Even if one dislikes Regietheater, one must acknowledge that Dvorak’s Rusalka has been recently well served by thought-provoking and beautiful stagings, most notably Martin Kusej’s poignant production for the Bavarian State Opera, available on DVD, but also Stefan Herheim’s for La Monnaie and the Oper Graz, presently being revived in Brussels. As always with the Norwegian director, the audience is supposed to be familiar with the libretto to follow his x-ray incursion into the inner structure of an opera and its psychological, symbolic, historical, you name it associations. As much as I find all his points valid and insightful, I am afraid one has to overlook some heavy-handedness now and then, especially the suppression of the act III scene with the gamekeeper and the kitchen boy* to fit the director’s superimposed plot, the constant manipulation of dialogues (a great part of lines are said to the benefit of a character other than the one specified by the author, what requires some mind-boggling two-level action on stage) and most of all artificial references to the aquatic nature of the fairytale that seem rather an after-thought than something in the core of his concept.
As it is, Herheim’s Rusalka is a study of the violence and abuse inflicted on woman by the way men expect them to conform to their fantasies about them. In order to show this, the Prince becomes the image of the Water Sprite as a young man and Rusalka, the Foreign Princess and Jezibaba the projections he makes on two real women: his wife and a prostitute he fantasizes about. Thus, a middle-aged man sees this young hooker who teases him as he is about to get into his house, but his wife sees it, believes that he was after her and locks him out. Indignant, he attacks the young woman and, under the shock of the situation, blurs the lines between fantasy and reality. In his vision, he is haunted by his desire as a young man for an innocent bride in a white gown, by his frustration as married man with a distant wife, by the dream of a woman as entirely conceived by a man’s mind (materialized as a female character in an opera – here the Queen of the Night from Schinkel’s 1816 Berlin production) and by apparitions of women undesired by men (old hags, nuns, witches…) before he actually kills his wife and handles her as a puppet. At the end, the prostitute sings Rusalka’s last lines to the corpse of the murdered woman. One may ask what the mermaid and her prince have to do with it, but I would say that probably everything. Herheim’s view of the incompatibility of what women are and what men want them to be probably in the bottom of the myth of dangerously seductive mermaids confined in their waterworld in comparison to the safety of dry land. I wonder if one really needs such a convoluted scheme to make the audience see that, but Herheim does know how to make his complex ideas work on stage, by virtue of beautiful and imaginative sets, many coups de théâtre and his keen understanding of the score.

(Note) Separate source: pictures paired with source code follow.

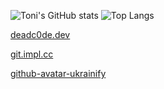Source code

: <!--
**utoni/utoni** is a ✨ _special_ ✨ repository because its `README.md` (this file) appears on your GitHub profile.

Here are some ideas to get you started:

- 🔭 I’m currently working on RE/DPI/IDS/IDP stuff.
- 🌱 I’m currently learning see above.
- 👯 I’m looking to collaborate on stuff.
- 🤔 I’m looking for help with everything.
- 💬 Ask me about life, the universe and everything.
- 📫 How to reach me: Matrix, Signal, GPG encrypted mail.
- 😄 Pronouns: Ask me!
- ⚡ Fun fact: I don't think anything is funny.
-->

![Toni's GitHub stats](https://github-readme-stats.vercel.app/api?username=utoni&show_icons=true&theme=merko)
![Top Langs](https://github-readme-stats.vercel.app/api/top-langs/?username=utoni&langs_count=8&exclude_repo=mingw-w64-ddk-template&theme=merko)

[deadc0de.dev](https://deadc0de.dev)

[git.impl.cc](https://git.impl.cc)

[github-avatar-ukrainify](https://github.com/utoni/github-avatar-ukrainify.git)

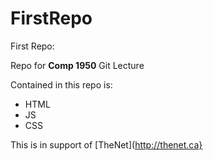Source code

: # FirstRepo
First Repo:


Repo for **Comp 1950** Git Lecture

Contained in this repo is:

* HTML
* JS
* CSS

This is in support of [TheNet](http://thenet.ca}
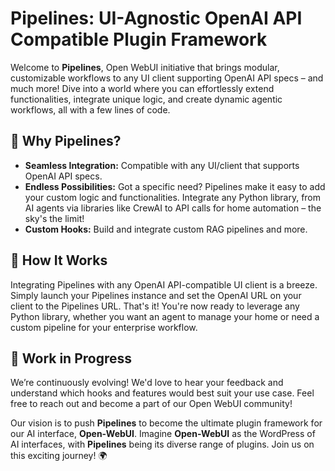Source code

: # Pipelines: UI-Agnostic OpenAI API Compatible Plugin Framework

Welcome to **Pipelines**, Open WebUI initiative that brings modular, customizable workflows to any UI client supporting OpenAI API specs – and much more! Dive into a world where you can effortlessly extend functionalities, integrate unique logic, and create dynamic agentic workflows, all with a few lines of code.

## 🚀 Why Pipelines?

- **Seamless Integration:** Compatible with any UI/client that supports OpenAI API specs.
- **Endless Possibilities:** Got a specific need? Pipelines make it easy to add your custom logic and functionalities. Integrate any Python library, from AI agents via libraries like CrewAI to API calls for home automation – the sky's the limit!
- **Custom Hooks:** Build and integrate custom RAG pipelines and more.

## 🔧 How It Works

Integrating Pipelines with any OpenAI API-compatible UI client is a breeze. Simply launch your Pipelines instance and set the OpenAI URL on your client to the Pipelines URL. That's it! You're now ready to leverage any Python library, whether you want an agent to manage your home or need a custom pipeline for your enterprise workflow.

## 🎉 Work in Progress

We’re continuously evolving! We'd love to hear your feedback and understand which hooks and features would best suit your use case. Feel free to reach out and become a part of our Open WebUI community!

Our vision is to push **Pipelines** to become the ultimate plugin framework for our AI interface, **Open-WebUI**. Imagine **Open-WebUI** as the WordPress of AI interfaces, with **Pipelines** being its diverse range of plugins. Join us on this exciting journey! 🌍
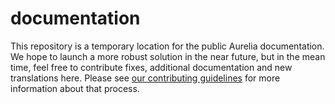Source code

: # documentation

This repository is a temporary location for the public Aurelia documentation. We hope to launch a more robust solution in the near future, but in the mean time, feel free to contribute fixes, additional documentation and new translations here. Please see [our contributing guidelines](https://github.com/DurandalProject/about/blob/master/CONTRIBUTING.md) for more information about that process.
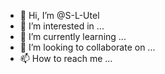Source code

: - 👋 Hi, I’m @S-L-Utel
- 👀 I’m interested in ...
- 🌱 I’m currently learning ...
- 💞️ I’m looking to collaborate on ...
- 📫 How to reach me ...

<!---
S-L-Utel/S-L-Utel is a ✨ special ✨ repository because its `README.md` (this file) appears on your GitHub profile.
You can click the Preview link to take a look at your changes.
--->
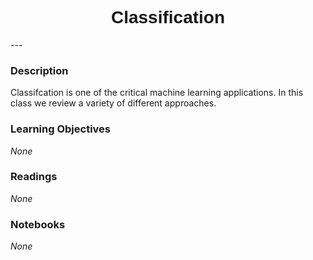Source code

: <h1  style="font-family:  Verdana,  Geneva,  sans-serif;  text-align:center">Classification</h1> 
--- 
 
###  Description 
Classifcation  is  one  of  the  critical  machine  learning  applications.    In  this  class  we  review  a  variety  of  different  approaches.   
 
###  Learning  Objectives 
*None* 
 
###  Readings 
*None* 
 
###  Notebooks 
*None*
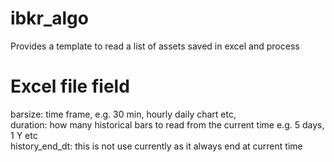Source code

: # ibkr_algo
Provides a template to read a list of assets saved in excel and process

# Excel file field
barsize: time frame, e.g. 30 min, hourly daily chart etc,  <br>
duration: how many historical bars to read from the current time e.g. 5 days, 1 Y etc  <br>
history_end_dt: this is not use currently as it always end at current time
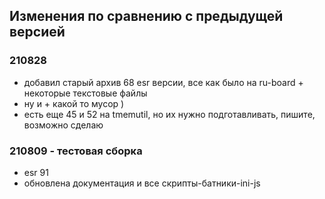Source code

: ## Изменения по сравнению с предыдущей версией
  
### 210828
  
* добавил старый архив 68 esr версии, все как было на ru-board + некоторые текстовые файлы
* ну и + какой то мусор )
* есть еще 45 и 52 на tmemutil, но их нужно подготавливать, пишите, возможно сделаю

### 210809 - тестовая сборка
  
* esr 91
* обновлена документация и все скрипты-батники-ini-js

“Keen understanding of the score” are words one could use about conductor Adám Fischer, who offered an ideal account of Dvorak’s music this evening. His orchestra played warmly and richly in dense Romantic style and absolute structural clarity and even the comparatively kitsch episodes with the water nymphs sounded vigorous and colorful rather than cute and sprightly. This score has many shifts of mood and Fischer could find unusual coherence and organicity in it. He had a very good cast, crowned by an admirable performance from Myrto Papatanasiu in he title role. The Greek soprano has the perfect voice for it – her fruity full lyric soprano can scale down to floating pianissimo or build up to exciting acuti most naturally. She gave me the impression of being in absolute control of her resources and commands a great range of tonal coloring and does it in the service of drama. She is also a good actress and has a beautiful figure for this role. Annalenna Persson makes an interesting contrast as the Foreign Princess in her steely soprano that lacks however some warmth and roundness. Maybe it is Dolora Zajick’s fault that after seeing her as Jezibaba, I always dream of a dramatic mezzo in that role. Renée Morloc is not exactly that, but she does have big low and high notes and negotiates her passaggio quite efficiently. She is an intense singing actress who knows how to keep you interested in what she is doing. Pavel Cernoch’s typically tight Slavic tenor predictably makes more sense here than in Italian repertoire. He still finds the role of the prince a bit heavy, but sings cleanly and with very clear diction. Although Willard White’s bass baritone is a bit rusty, it is still commanding in its richness and darkness. The production demands a lot from him and it is most welcome that he would avoid hamming and prefer a more self-contained approach that comes more naturally for him. Small roles were all of them very well sung.
* I have to confess that the distribution of the gamekeeper and kitchen boy’s lines in act II to a variety of characters invented by Herheim actually made the scene more interesting than I usually find it.